For the string "crashes", work out how many lines of the data contain it and give that number with nothing added.

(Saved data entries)
----
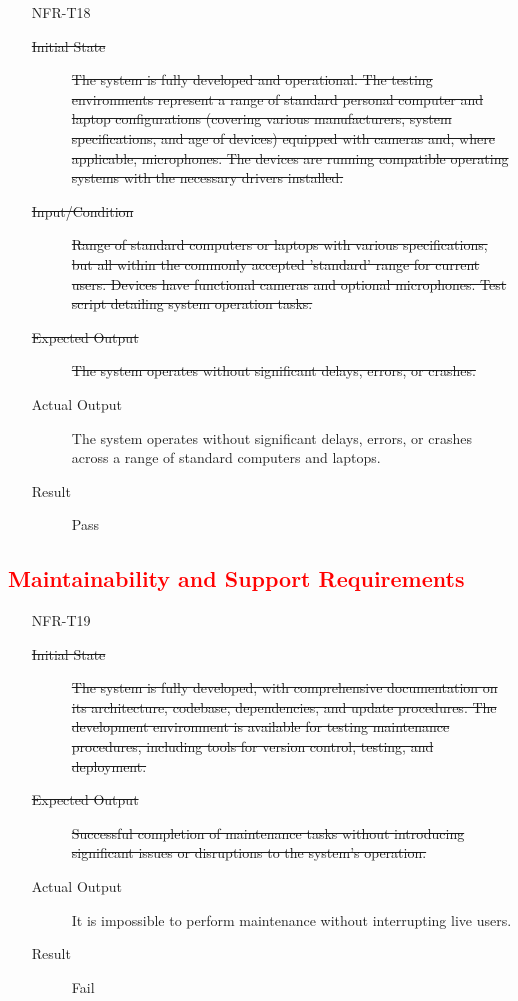 \documentclass[12pt, titlepage]{article}
\newcommand{\rt}[1]{\textcolor{red}{#1}}
\begin{document}
\begin{enumerate}
    \item[NFR-T18] \label{NFRT18}
      \begin{description}
      \item[\sout{Initial State}]\sout{ The system is fully developed and operational. The testing
        environments represent a range of standard personal computer and laptop
        configurations (covering various manufacturers, system specifications, and
        age of devices) equipped with cameras and, where applicable, microphones.
        The devices are running compatible operating systems with the necessary
        drivers installed.
      }
      \item[\sout{Input/Condition}]\sout{ Range of standard computers or laptops with various
        specifications, but all within the commonly accepted 'standard' range for
        current users. Devices have functional cameras and optional microphones.
        Test script detailing system operation tasks.
      }
      \item[\sout{Expected Output}]\sout{ The system operates without significant delays, errors,
        or crashes.
      }
      \item[Actual Output] The system operates without significant delays, errors, or
        crashes across a range of standard computers and laptops.
      \item[Result] Pass
      \end{description}
  \end{enumerate}
  
  \rt{ \subsection{Maintainability and Support Requirements} }
  \begin{enumerate}
    \item[NFR-T19] \label{NFRT19}
      \begin{description}
      \item[\sout{Initial State}]\sout{ The system is fully developed, with comprehensive
        documentation on its architecture, codebase, dependencies, and update
        procedures. The development environment is available for testing
        maintenance procedures, including tools for version control, testing, and
        deployment.
      }
      \item[\sout{Expected Output}]\sout{ Successful completion of maintenance tasks without
        introducing significant issues or disruptions to the system's operation.
      }
      \item[Actual Output] It is impossible to perform maintenance without
        interrupting live users.
      \item[Result] Fail
      \end{description}
    \addtocounter{enumi}{2}
  \end{enumerate}
  
\end{document}
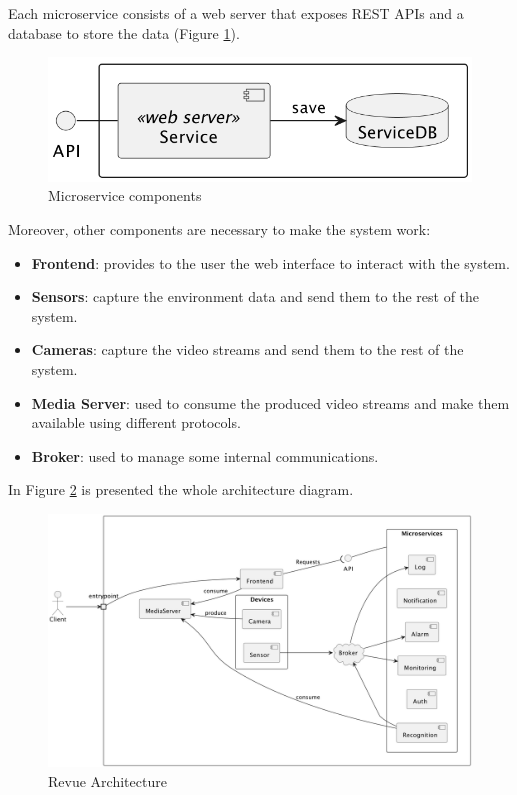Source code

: \documentclass{scrartcl}
\begin{document}
    Each microservice consists of a web server that exposes REST APIs and a database to store the data (Figure \ref{fig:microservice}).

    \begin{figure}
        \centering
        \includegraphics[scale=0.6]{img/microservice}
        \caption{Microservice components}
        \label{fig:microservice}
    \end{figure}

    Moreover, other components are necessary to make the system work:

    \begin{itemize}
        \item \textbf{Frontend}: provides to the user the web interface to interact with the system.
        \item \textbf{Sensors}: capture the environment data and send them to the rest of the system.
        \item \textbf{Cameras}: capture the video streams and send them to the rest of the system.
        \item \textbf{Media Server}: used to consume the produced video streams and make them available using different protocols.
        \item \textbf{Broker}: used to manage some internal communications.
    \end{itemize}

    In Figure \ref{fig:architecture} is presented the whole architecture diagram.

    \begin{figure}
        \centering
        \includegraphics[scale=0.51]{img/architecture}
        \caption{Revue Architecture}
        \label{fig:architecture}
    \end{figure}
\end{document}
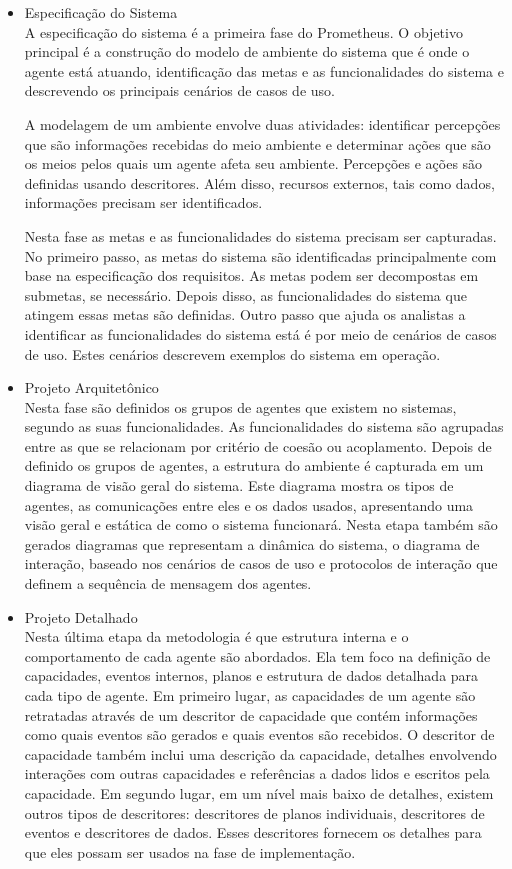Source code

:\begin{itemize}
\item Especificação do Sistema \\
A especificação do sistema é a primeira fase do Prometheus. O objetivo principal é a construção do modelo de ambiente do sistema que é onde o agente está atuando, identificação das metas e as funcionalidades do sistema e descrevendo os principais cenários de casos de uso.

A modelagem de um ambiente envolve duas atividades: identificar percepções que são informações recebidas do meio ambiente e determinar ações que são os meios pelos quais um agente afeta seu ambiente. Percepções e ações são definidas usando descritores. Além disso, recursos externos, tais como dados, informações precisam ser identificados.

Nesta fase as metas e as funcionalidades do sistema precisam ser capturadas. No primeiro passo, as metas do sistema são identificadas principalmente com base na especificação dos requisitos. As metas podem ser decompostas em submetas, se necessário. Depois disso, as funcionalidades do sistema que atingem essas metas são definidas. Outro passo que ajuda os analistas a identificar as funcionalidades do sistema está é por meio de cenários de casos de uso. Estes cenários descrevem exemplos do sistema em operação.

\item Projeto Arquitetônico \\

Nesta fase são definidos os grupos de agentes que existem no sistemas, segundo as suas funcionalidades. As funcionalidades do sistema são agrupadas entre as que se relacionam por critério de coesão ou acoplamento. Depois de definido os grupos de agentes, a estrutura do ambiente é capturada em um diagrama de visão geral do sistema. Este diagrama mostra os tipos de agentes, as comunicações entre eles e os dados usados, apresentando uma visão geral e estática de como o sistema funcionará. Nesta etapa também são gerados diagramas que representam a dinâmica do sistema, o diagrama de interação, baseado nos cenários de casos de uso e protocolos de interação que definem a sequência de mensagem dos agentes.

\item Projeto Detalhado \\

Nesta última etapa da metodologia é que estrutura interna e o comportamento de cada agente são abordados. Ela tem foco na definição de capacidades, eventos internos, planos e estrutura de dados detalhada para cada tipo de agente. Em primeiro lugar, as capacidades de um agente são retratadas através de um descritor de capacidade que contém informações como quais eventos são gerados e quais eventos são recebidos. O descritor de capacidade também inclui uma descrição da capacidade, detalhes envolvendo interações com outras capacidades e referências a dados lidos e escritos pela capacidade. Em segundo lugar, em um nível mais baixo de detalhes, existem outros tipos de descritores: descritores de planos individuais, descritores de eventos e descritores de dados. Esses descritores fornecem os detalhes para que eles possam ser usados na fase de implementação.


\end{itemize}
----
WRITTEN SOLUTION:
2